C’est son positionnement favori. Sur le banc du box des accusés, dont la porte est symboliquement restée ouverte pour bien signifier qu’il comparait libre, il joint les mains devant son visage, baissé, les yeux mi-clos, et reste ainsi en prière. Il ne rate pas une seconde des débats mais se met en retrait. Dans cette position de sagesse apparente. De retenue.

La sagesse et la retenue. C’est certainement cette double attitude que ses défenseurs lui ont conseillé d’adopter. Rigoureusement. Fini les interventions verbeuses de son premier procès, qui avaient eu un effet détestable sur le jury. Fini le mutisme total qu’il s’était imposé au deuxième procès, afin de protester contre le refus du président de la cour d’organiser une reconstitution. Ce silence absolu n’avait pas eu meilleur effet.

Cette fois-ci, l’accusé ne s’exprime que quand la présidente lui demande. Il s’est longuement expliqué sur sa biographie et sa personnalité le premier jour, n’a quasiment pas parlé le deuxième, et n’est guère plus intervenu le troisième jour. Parfois se permet-il de se pencher au dessus de la balustrade de son box pour glisser quelques indications à ses avocats, assis en contrebas devant lui.
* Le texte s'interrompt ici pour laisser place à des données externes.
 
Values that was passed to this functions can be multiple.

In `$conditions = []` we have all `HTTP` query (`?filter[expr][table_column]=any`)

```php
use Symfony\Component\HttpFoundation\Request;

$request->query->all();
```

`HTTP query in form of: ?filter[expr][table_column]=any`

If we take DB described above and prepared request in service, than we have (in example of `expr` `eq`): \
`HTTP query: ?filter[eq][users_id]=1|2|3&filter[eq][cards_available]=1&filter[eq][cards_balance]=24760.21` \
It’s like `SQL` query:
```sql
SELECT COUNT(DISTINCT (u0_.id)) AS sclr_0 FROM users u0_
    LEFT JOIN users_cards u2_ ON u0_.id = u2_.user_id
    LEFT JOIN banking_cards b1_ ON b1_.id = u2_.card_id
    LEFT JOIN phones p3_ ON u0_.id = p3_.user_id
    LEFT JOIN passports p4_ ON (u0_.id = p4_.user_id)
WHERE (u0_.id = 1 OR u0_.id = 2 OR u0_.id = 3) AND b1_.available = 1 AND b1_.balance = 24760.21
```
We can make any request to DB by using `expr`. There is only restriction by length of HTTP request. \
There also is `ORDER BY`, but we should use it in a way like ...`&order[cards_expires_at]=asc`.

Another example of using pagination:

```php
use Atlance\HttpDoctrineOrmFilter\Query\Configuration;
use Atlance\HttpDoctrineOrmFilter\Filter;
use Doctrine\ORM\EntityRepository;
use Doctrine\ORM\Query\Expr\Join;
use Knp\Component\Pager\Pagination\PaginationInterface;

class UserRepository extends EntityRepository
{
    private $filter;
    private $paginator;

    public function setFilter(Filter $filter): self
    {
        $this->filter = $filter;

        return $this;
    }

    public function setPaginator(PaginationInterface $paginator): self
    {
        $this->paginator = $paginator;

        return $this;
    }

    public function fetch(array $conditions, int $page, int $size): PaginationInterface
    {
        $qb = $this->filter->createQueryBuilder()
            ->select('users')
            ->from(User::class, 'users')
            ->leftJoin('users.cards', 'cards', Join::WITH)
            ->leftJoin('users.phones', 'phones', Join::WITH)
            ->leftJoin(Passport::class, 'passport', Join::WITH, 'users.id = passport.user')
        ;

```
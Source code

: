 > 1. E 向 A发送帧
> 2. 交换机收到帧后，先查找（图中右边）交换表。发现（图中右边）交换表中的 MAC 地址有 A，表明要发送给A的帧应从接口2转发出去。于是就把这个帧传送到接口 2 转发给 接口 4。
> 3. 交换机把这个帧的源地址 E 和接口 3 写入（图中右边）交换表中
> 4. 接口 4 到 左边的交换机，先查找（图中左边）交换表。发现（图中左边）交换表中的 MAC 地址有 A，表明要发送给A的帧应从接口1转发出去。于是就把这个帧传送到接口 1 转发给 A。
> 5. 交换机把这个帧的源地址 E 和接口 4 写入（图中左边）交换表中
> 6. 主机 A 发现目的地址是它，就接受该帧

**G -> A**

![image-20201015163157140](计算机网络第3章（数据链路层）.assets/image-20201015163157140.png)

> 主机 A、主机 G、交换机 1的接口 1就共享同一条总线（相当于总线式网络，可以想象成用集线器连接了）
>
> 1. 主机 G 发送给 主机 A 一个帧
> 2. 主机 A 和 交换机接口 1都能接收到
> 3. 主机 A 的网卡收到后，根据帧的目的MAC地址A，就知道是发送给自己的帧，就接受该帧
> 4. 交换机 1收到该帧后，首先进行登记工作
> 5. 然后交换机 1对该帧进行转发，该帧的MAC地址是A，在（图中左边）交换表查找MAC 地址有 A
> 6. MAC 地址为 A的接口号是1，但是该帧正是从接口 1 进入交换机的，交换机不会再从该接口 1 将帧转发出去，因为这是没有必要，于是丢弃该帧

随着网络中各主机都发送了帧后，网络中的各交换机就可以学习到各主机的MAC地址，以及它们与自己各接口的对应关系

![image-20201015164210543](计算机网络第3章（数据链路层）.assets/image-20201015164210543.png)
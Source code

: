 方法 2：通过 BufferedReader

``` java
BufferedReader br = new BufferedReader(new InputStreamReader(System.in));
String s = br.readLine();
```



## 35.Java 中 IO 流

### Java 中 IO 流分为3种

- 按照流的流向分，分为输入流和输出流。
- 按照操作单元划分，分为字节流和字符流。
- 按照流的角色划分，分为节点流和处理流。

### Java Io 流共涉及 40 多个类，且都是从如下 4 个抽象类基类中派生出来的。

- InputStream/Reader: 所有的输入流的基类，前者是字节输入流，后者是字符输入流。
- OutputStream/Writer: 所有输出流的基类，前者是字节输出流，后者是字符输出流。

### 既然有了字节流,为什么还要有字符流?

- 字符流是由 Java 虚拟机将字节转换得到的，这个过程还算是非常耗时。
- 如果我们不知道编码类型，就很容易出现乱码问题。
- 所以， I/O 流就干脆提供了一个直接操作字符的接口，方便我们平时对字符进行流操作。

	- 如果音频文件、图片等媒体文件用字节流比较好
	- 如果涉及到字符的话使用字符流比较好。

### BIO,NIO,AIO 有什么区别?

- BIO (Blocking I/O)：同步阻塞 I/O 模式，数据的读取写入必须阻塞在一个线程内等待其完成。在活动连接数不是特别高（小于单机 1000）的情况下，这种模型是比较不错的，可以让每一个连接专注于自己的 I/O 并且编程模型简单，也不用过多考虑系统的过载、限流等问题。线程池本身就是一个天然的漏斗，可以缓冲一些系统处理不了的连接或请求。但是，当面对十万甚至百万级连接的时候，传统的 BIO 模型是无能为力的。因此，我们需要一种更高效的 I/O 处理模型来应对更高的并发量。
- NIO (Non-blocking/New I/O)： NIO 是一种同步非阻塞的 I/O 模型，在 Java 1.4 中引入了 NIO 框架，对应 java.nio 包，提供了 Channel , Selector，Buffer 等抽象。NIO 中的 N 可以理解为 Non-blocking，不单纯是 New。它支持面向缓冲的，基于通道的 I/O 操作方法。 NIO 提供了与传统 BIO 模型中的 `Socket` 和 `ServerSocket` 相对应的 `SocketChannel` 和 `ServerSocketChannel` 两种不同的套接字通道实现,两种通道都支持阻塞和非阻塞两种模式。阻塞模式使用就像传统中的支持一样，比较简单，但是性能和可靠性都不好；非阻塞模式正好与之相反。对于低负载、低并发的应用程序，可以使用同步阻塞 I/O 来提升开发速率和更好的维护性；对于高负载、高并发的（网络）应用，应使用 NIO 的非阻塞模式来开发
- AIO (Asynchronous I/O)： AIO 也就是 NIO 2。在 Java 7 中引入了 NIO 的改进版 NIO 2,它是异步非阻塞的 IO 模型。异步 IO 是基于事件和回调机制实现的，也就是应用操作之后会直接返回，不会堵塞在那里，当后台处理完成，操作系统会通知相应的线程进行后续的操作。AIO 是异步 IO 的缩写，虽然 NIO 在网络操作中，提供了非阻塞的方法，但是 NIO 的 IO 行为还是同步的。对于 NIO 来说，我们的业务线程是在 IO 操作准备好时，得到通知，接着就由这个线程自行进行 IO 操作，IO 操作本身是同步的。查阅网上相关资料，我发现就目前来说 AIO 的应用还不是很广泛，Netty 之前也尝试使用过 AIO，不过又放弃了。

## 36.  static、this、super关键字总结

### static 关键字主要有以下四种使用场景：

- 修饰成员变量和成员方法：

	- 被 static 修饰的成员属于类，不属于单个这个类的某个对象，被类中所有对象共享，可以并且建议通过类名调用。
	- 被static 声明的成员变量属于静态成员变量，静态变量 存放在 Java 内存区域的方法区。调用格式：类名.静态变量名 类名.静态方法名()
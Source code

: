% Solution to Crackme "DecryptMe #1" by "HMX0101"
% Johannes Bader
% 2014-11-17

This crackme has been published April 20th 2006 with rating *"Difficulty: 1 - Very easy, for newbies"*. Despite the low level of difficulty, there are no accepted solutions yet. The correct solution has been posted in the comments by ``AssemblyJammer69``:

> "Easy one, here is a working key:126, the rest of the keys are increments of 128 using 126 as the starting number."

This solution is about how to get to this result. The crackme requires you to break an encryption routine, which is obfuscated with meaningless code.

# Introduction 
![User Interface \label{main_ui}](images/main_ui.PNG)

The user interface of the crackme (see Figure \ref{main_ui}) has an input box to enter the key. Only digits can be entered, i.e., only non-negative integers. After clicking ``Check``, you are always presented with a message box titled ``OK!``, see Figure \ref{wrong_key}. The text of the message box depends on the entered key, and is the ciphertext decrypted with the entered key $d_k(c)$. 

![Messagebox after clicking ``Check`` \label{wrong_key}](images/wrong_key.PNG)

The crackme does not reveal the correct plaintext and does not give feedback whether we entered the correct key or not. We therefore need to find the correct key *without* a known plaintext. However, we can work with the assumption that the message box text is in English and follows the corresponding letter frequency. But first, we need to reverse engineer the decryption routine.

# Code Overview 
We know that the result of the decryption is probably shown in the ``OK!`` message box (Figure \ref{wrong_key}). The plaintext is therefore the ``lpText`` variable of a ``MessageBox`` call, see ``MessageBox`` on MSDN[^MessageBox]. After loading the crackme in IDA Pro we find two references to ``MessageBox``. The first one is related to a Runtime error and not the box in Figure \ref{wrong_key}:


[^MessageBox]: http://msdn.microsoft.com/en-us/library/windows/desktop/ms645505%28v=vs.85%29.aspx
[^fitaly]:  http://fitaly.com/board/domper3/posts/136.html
Ce sont donc eux, Eric Dupond-Moretti et Alice Cohen Sabban, qui mènent la défense et porteront donc, le 31 octobre, l’entière responsabilité du potentiel de séduction intellectuelle que la thèse du suicide aura exercé sur le jury. Mais on finit tout de même par se demander où est passé le Docteur Muller. Et si sa mise en retrait des débats ne sera pas finalement interprétée comme un trop grand détachement.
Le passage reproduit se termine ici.